Hi,
in order to fit Cox model with time-dependent coeff, you have to restruct
your dataframe. For instance you
can use the counting process formulation "(start,stop,status)".
Some years ago I wrote a function (reCox() below) to make the job. It seems
to work if there are not ties, but
if there are ties it works but some problem rises (results do not match
exactly). Let me know if you can fix such problem.
Note that in the restructed dataset, a (linear) time varying effect for the
variable X, say, may be included by the "X:stop" term in the model.
Hope this helps,
regards,
vito
#example taken from ?cph in the Hmisc package
n <- 100
set.seed(731)
age <- 50 + 12*rnorm(n)
sex <- factor(sample(c('Male','Female'), n,rep=TRUE, prob=c(.6, .4)))
cens <- 15*runif(n)
h <- .02*exp(.04*(age-50)+.8*(sex=='Female'))
ttime <- -log(runif(n))/h
status <- ifelse(ttime <= cens,1,0)
ttime <- pmin(ttime, cens)
d<-data.frame(ttime=ttime,status=status,age=age,sex=sex)

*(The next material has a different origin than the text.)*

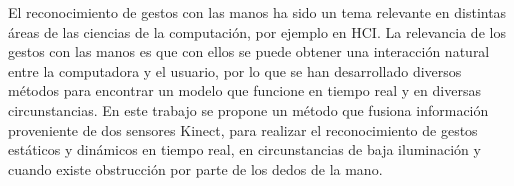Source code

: 
El reconocimiento de gestos con las manos ha sido un tema relevante en distintas áreas de las ciencias de la computación, por ejemplo en HCI. La relevancia de los gestos con las manos es que con ellos se puede obtener una interacción natural entre la computadora y el usuario, por lo que se han desarrollado diversos m\'etodos para encontrar un modelo que funcione en tiempo real y en diversas circunstancias. En este trabajo se propone un método que fusiona información proveniente de dos sensores Kinect, para realizar el reconocimiento de gestos estáticos y dinámicos en tiempo real, en circunstancias de baja iluminación y cuando existe obstrucción por parte de los dedos de la mano.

#restruct the original dataframe
dd<-reCox(d)
#compare fitted model without ties (minor (negligible?) differences)
coxph(Surv(ttime,status) ~ age + sex,data=d)
coxph(Surv(start,stop,status) ~ age + sex,data=dd)

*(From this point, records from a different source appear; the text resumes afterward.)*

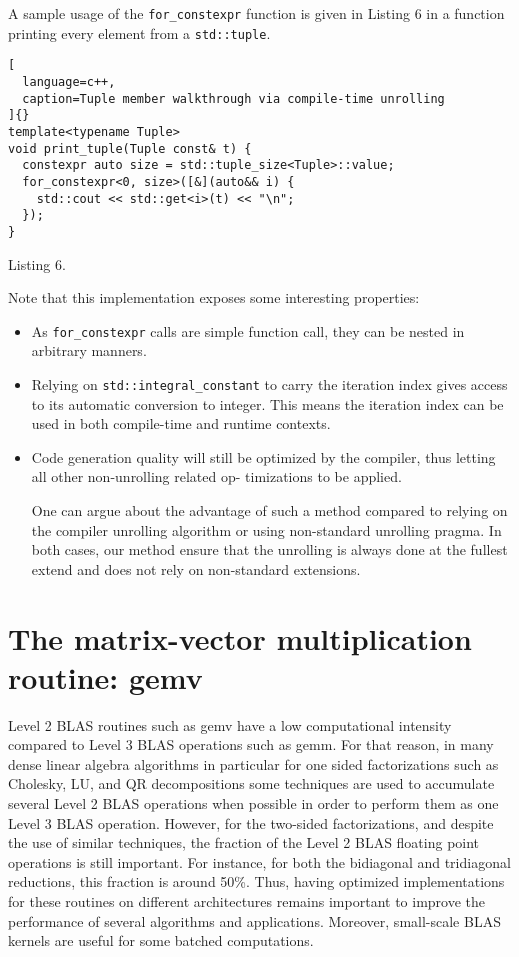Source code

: \documentclass[../main]{subfiles}
\begin{document}
A sample usage of the \lstinline{for_constexpr} function is given
in Listing 6 in a function printing every element from a
\lstinline{std::tuple}.

\begin{lstlisting}[
  language=c++,
  caption=Tuple member walkthrough via compile-time unrolling
]{}
template<typename Tuple>
void print_tuple(Tuple const& t) {
  constexpr auto size = std::tuple_size<Tuple>::value;
  for_constexpr<0, size>([&](auto&& i) {
    std::cout << std::get<i>(t) << "\n";
  });
}
\end{lstlisting}
Listing 6.

Note that this implementation exposes some interesting
properties:

\begin{itemize}
\item As \lstinline{for_constexpr} calls are simple function call, they
can be nested in arbitrary manners.

\item Relying on \lstinline{std::integral_constant} to carry the
iteration index gives access to its automatic conversion
to integer. This means the iteration index can be used in
both compile-time and runtime contexts.

\item Code generation quality will still be optimized by the
compiler, thus letting all other non-unrolling related op-
timizations to be applied.

One can argue about the advantage of such a method
compared to relying on the compiler unrolling algorithm
or using non-standard unrolling pragma. In both cases, our
method ensure that the unrolling is always done at the fullest
extend and does not rely on non-standard extensions.
\end{itemize}

\section{
  The matrix-vector multiplication routine: gemv
}

Level 2 BLAS routines such as gemv have a low
computational intensity compared to Level 3 BLAS operations
such as gemm. For that reason, in many dense linear algebra
algorithms in particular for one sided factorizations such as
Cholesky, LU, and QR decompositions some techniques are
used to accumulate several Level 2 BLAS operations when
possible in order to perform them as one Level 3 BLAS
operation\cite{hpcs18}. However, for the two-sided factorizations,
and despite the use of similar techniques, the fraction of the
Level 2 BLAS floating point operations is still important. For
instance, for both the bidiagonal and tridiagonal reductions,
this fraction is around 50\%\cite{hpcs19}. Thus, having optimized
implementations for these routines on different architectures
remains important to improve the performance of several
algorithms and applications. Moreover, small-scale BLAS
kernels are useful for some batched computations\cite{hpcs20}.
\end{document}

#data with ties (major differences)
d$ttime[d$status==1]<-round(d$ttime[d$status==1],1)
dd<-reCox(d,k=1:2,epss=0.01) #here you have to specify epss>0 to allow
coxph() to work
coxph(Surv(ttime,status) ~ age + sex,data=d)
coxph(Surv(start,stop,status) ~ age + sex,data=dd)

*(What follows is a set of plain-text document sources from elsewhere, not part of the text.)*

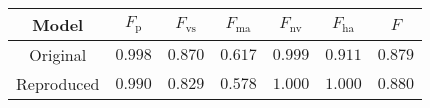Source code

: \begin{tabular}{c|cccccc}
    \textbf{Model} & $F_{\textrm{p}}$ & $F_{\textrm{vs}}$ & $F_{\textrm{ma}}$ & $F_{\textrm{nv}}$ & $F_{\textrm{ha}}$ & $F$ \\\hline
    Original       & $\mathbf{0.998}$ & $\mathbf{0.870}$  & $\mathbf{0.617}$  & $0.999$           & $0.911$           & $0.879$          \\
    Reproduced     & $0.990$          & $0.829$           & $0.578$           & $\mathbf{1.000}$  & $\mathbf{1.000}$  & $\mathbf{0.880}$ \\
\end{tabular}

reCox<-function(data,k=1:2,epss=0){
#FUNZIONA SOLO SE NON CI SONO TIES :-(
#(Preliminary) function to reshape dataframe according to the
"counting-process" formulation
# author: <vito.muggeo at giustizia.it>
#data: the data-frame to be transformed
#k: indices of SurvTime and Status variables in data
#epss: if for any new record start==stop, then stop is incremented by epss
if(ncol(data)<=3) data[,"tmp"]<-rep(99,nrow(data))
dati<-data[order(data[,k[1]]),] #order(unique(surv.time))#???
status<-dati[,k[2]]
b<-dati[,-k]
dati[,"start"]<-rep(0,nrow(dati))
names(dati)[k[1]]<-"stop"
n<-nrow(dati)
a<-matrix(-99,(n*(n-1)/2+n),3)
a[1,]<-c(1,as.numeric(as.matrix(dati)[1,c("start","stop")]))
colnames(a)<-c('id.new','start','stop')
a[,"id.new"]<-rep(1:n,1:n)
for(i in 2:nrow(dati)){
a[a[,1]==i,-1]<-rbind(a[a[,1]==(i-1),2:3],c(dati[(i-1),"stop"],dati[i,"stop"
]))
}
a<-cbind(a,status=rep(0,nrow(a)))
a[cumsum(1:n),"status"]<-status
bb<-sapply(b,function(x)rep(x,1:n))#le categorie le trasforma in
numeri....
#bb<-lapply(b,function(x)rep(x,1:n))
#bb<-apply(b,2,function(x)rep(x,1:n))NO!!!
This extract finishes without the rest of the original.